In 1971, Bob Crimi, a young American painter who was living in Marseilles at the time, paid a couple of short visits to Paris, camera in hand. Two places in particular grabbed his attention: the Jeu de Paume, where France’s Impressionist and Postimpressionist collections were then housed, and Les Halles, where the food market’s elegant 19th-century pavilions, designed by Victor Baltard, were in the process of being torn down.
They were later replaced by the Forum des Halles, an underground shopping mall with a much-reviled aboveground structure that looked like mirrored umbrellas. That, in turn, was recently torn down and replaced by another much-reviled structure, the just-opened La Canopée, designed by Patrick Berger and Jacques Anziutti.
Crimi captured these haunting black-and-white images of Baltard’s pavilions at a critical moment. Here’s how he remembers it: “I fell upon Les Halles while the market was in transition. Fishmongers, butchers, and farmers
were still going about their day’s work as walls and roofs were being torn down around them. The raw filigreed beauty of the steel and glass of Les Halles attracted me, as well as the poignancy of its destruction. I was appalled and saddened that it was being discarded.”
In his novel Le Ventre de Paris (The Belly of Paris), Émile Zola describes Baltard’s pavilions through the eyes of the character Florent as “a series of enormous, symmetrically built palaces, light and airy as crystal, and catching on their facades, as though filtered through their endless shutters, a thousand rays of light. These narrow golden bars, gleaming between
slender pillars, seemed like ladders of light ascending to the dark line of the lower roofs, then soaring upwards to the higher ones, thus
forming an open structure of immense square halls.” (Translated by Brian Nelson: The Belly of Paris, Oxford World’s Classics, 2007.)

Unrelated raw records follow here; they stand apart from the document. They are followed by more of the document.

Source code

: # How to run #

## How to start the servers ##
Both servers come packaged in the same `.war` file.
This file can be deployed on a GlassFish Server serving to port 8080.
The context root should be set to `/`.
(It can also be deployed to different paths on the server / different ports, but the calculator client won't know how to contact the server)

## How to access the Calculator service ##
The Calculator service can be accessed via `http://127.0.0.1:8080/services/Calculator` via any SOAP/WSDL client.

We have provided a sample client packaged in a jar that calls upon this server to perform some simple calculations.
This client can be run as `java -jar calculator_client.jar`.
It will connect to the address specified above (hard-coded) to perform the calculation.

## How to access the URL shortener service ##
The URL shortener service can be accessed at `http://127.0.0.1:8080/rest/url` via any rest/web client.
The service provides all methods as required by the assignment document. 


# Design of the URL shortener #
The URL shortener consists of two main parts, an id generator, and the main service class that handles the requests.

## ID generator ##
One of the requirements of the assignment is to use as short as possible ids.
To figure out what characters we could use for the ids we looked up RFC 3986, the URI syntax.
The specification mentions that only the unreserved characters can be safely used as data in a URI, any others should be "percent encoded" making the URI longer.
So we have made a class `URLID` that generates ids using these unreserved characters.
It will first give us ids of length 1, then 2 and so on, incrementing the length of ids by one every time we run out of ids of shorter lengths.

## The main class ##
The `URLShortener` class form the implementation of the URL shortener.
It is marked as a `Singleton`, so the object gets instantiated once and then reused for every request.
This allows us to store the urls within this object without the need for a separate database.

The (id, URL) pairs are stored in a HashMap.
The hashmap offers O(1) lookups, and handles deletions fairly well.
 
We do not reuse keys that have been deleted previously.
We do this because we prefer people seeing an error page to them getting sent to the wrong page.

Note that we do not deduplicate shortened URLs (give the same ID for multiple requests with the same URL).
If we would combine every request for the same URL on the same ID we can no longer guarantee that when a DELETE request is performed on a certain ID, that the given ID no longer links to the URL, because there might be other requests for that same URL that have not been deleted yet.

Opposition to the destruction of Baltard’s pavilions was fierce. Petitions were signed. In Paris, protesters chained themselves to the fences around the pavilions, and a preservationist set off a bomb in Père Lachaise Cemetery. Demonstrations were even held in front of the French consulate in New York. The architect Mies Van de Rohe and the artist
Max Ernst were among the prominent advocates of the preservation movement, and an American businessman offered to buy the pavilions for 30 million francs and rebuild them elsewhere. All to no avail. Only one pavilion, number eight, was saved and rebuilt in Nogent-sur-Marne,where it still stands today and is rented out for events.